La acción en dos planos se desarrolla simultáneamente y genera un contrapunto. Es una pintura absoluta. Los actores se perciben como formas con las que el artista juega en el movimiento mismo del conjunto. Unas formas en tensión-suspensión y gravedad que nos atrapan en su intensa interioridad. El desdoblamiento de la forma y el pulso subyacente que vibra en la escena, valoran la trayectoria de los cuerpos imperturbables, “que recuerda el argumento propuesto por Kleist : como si la gracias y la interioridad se opusieran”. La relación corporal y paralela propone una manera diferente de rehabitar el espacio, experimentar el peso, y la tangibilidad corporal de esta pintura subraya poéticamente la iconografía de las micropolíticas, donde lo personal es lo político. Su lenguaje plástico supera los “modos de hacer” y da respuestas eficaces a las demandas de una estética contemporánea, subrayando uno de los elementos más significativos en su obra: el tiempo/espacio/movimiento.

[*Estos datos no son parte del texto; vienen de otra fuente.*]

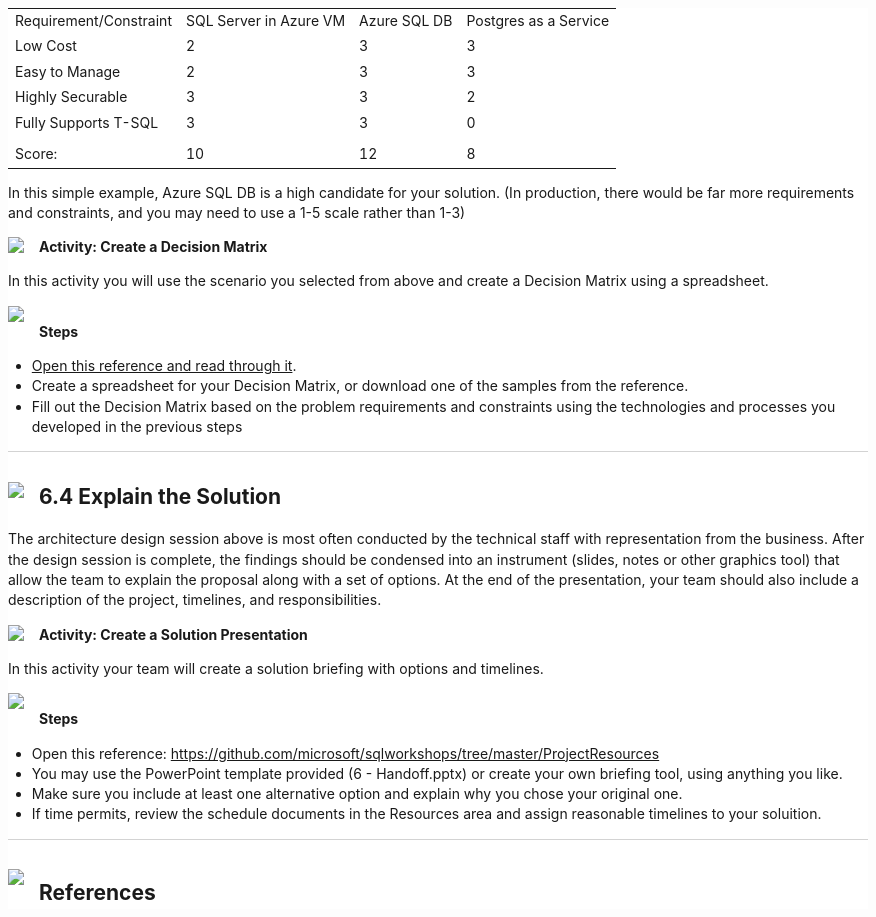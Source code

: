 <table>
	<tr><td>Requirement/Constraint</td><td>SQL Server in Azure VM</td><td>Azure SQL DB</td><td>Postgres as a Service</td></tr>
	<tr><td>Low Cost</td><td>2</td><td>3</td><td>3</td></tr>
	<tr><td>Easy to Manage</td><td>2</td><td>3</td><td>3</td></tr>
	<tr><td>Highly Securable</td><td>3</td><td>3</td><td>2</td></tr>
	<tr><td>Fully Supports T-SQL</td><td>3</td><td>3</td><td>0</td></tr>
	<tr><td></td><td></td><td></td><td></td></tr>
	<tr><td>Score: </td><td>10</td><td>12</td><td>8</td></tr>
</table>

In this simple example, Azure SQL DB is a high candidate for your solution. (In production, there would be far more requirements and constraints, and you may need to use a 1-5 scale rather than 1-3)

<p><img style="float: left; margin: 0px 15px 15px 0px;" src="https://github.com/microsoft/sqlworkshops/blob/master/graphics/point1.png?raw=true"><b>Activity: Create a Decision Matrix</b></p>

In this activity you will use the scenario you selected from above and create a Decision Matrix using a spreadsheet.

<p><img style="margin: 0px 15px 15px 0px;" src="https://github.com/microsoft/sqlworkshops/blob/master/graphics/checkmark.png?raw=true"><b>Steps</b></p>

- [Open this reference and read through it](https://www.smartsheet.com/decision-matrix-templates). 
- Create a spreadsheet for your Decision Matrix, or download one of the samples from the reference.
- Fill out the Decision Matrix based on the problem requirements and constraints using the technologies and processes you developed in the previous steps

<p style="border-bottom: 1px solid lightgrey;"></p>

<h2><img style="float: left; margin: 0px 15px 15px 0px;" src="https://github.com/microsoft/sqlworkshops/blob/master/graphics/pencil2.png?raw=true">6.4 Explain the Solution</h2>

The architecture design session above is most often conducted by the technical staff with representation from the business. After the design session is complete, the findings should be condensed into an instrument (slides, notes or other graphics tool) that allow the team to explain the proposal along with a set of options. At the end of the presentation, your team should also include a description of the project, timelines, and responsibilities. 

<p><img style="float: left; margin: 0px 15px 15px 0px;" src="https://github.com/microsoft/sqlworkshops/blob/master/graphics/point1.png?raw=true"><b>Activity: Create a Solution Presentation</b></p>

In this activity your team will create a solution briefing with options and timelines.

<p><img style="margin: 0px 15px 15px 0px;" src="https://github.com/microsoft/sqlworkshops/blob/master/graphics/checkmark.png?raw=true"><b>Steps</b></p>

- Open this reference: <a href="https://github.com/microsoft/sqlworkshops/tree/master/ProjectResources" target="_blank">https://github.com/microsoft/sqlworkshops/tree/master/ProjectResources</a>
- You may use the PowerPoint template provided (6 - Handoff.pptx) or create your own briefing tool, using anything you like. 
- Make sure you include at least one alternative option and explain why you chose your original one.
- If time permits, review the schedule documents in the Resources area and assign reasonable timelines to your soluition. 

<p style="border-bottom: 1px solid lightgrey;"></p>

<h2><img style="margin: 0px 15px 15px 0px;" src="https://github.com/microsoft/sqlworkshops/blob/master/graphics/owl.png?raw=true">References</h2>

La historia del arte como expresión que se hace todos los días, señala en su obra un elemento imprescindible para leer la contemporaneidad en términos de ciudad, territorio y pulsos urbanos.

El autorretrato pictórico como escritura de sí

Si la escritura, parece, irremediablemente un acto autobiográfico o, si se prefiere, casi siempre autoreferencial, quisiera plantear el autorretrato pictórico de Johan Barrios como una escritura también.

A través del autorretrato podemos leer al sujeto creador. Como el sueño, la pintura es una escritura en imágenes que puede ser leída, descifrada. A partir de la representación, dice José Luis Brea, “el espacio del autorretrato se abre como territorio de la otredad, de constitución en acto, en puro proceso del yo como fabricado […] en todo acto de visión (tanto más cuanto más protagonizado por un ojo maquinal, técnico) comparece un sujeto-en-proceso, allí mismo inducido –como puro efecto de la retoricidad de la visión.” Autorretratarse es un acto de construcción del sujeto creador. Hay un sujeto-autor, el que crea, que a su vez se transforma en un sujeto-objeto, el representado. En el acto de pintarse a sí mismo, el pintor se construye a sí mismo. El autorretrato es el equivalente visual de la autobiografía escrita.

El autorretrato, como la autobiografía, sería una manifestación de sí a otro, pero también y al mismo tiempo, ante uno mismo. Autorretratarse —o representar a uno– es dialogar con uno mismo, una suerte de relato de uno mismo por que el sujeto que mira no es siempre el mismo, ni el objeto observado se presenta siempre igual.

La obra de Johan Barrios nos hace creer en el arte, exponiéndose a él; atravesando su horror sin sucumbir; creando en medio de la nada, de la imposibilidad, de la experiencia de lo que no ha sido creado, de lo no ocurrido aún; experimentando el peso del mundo y, a la vez, liberándose de él.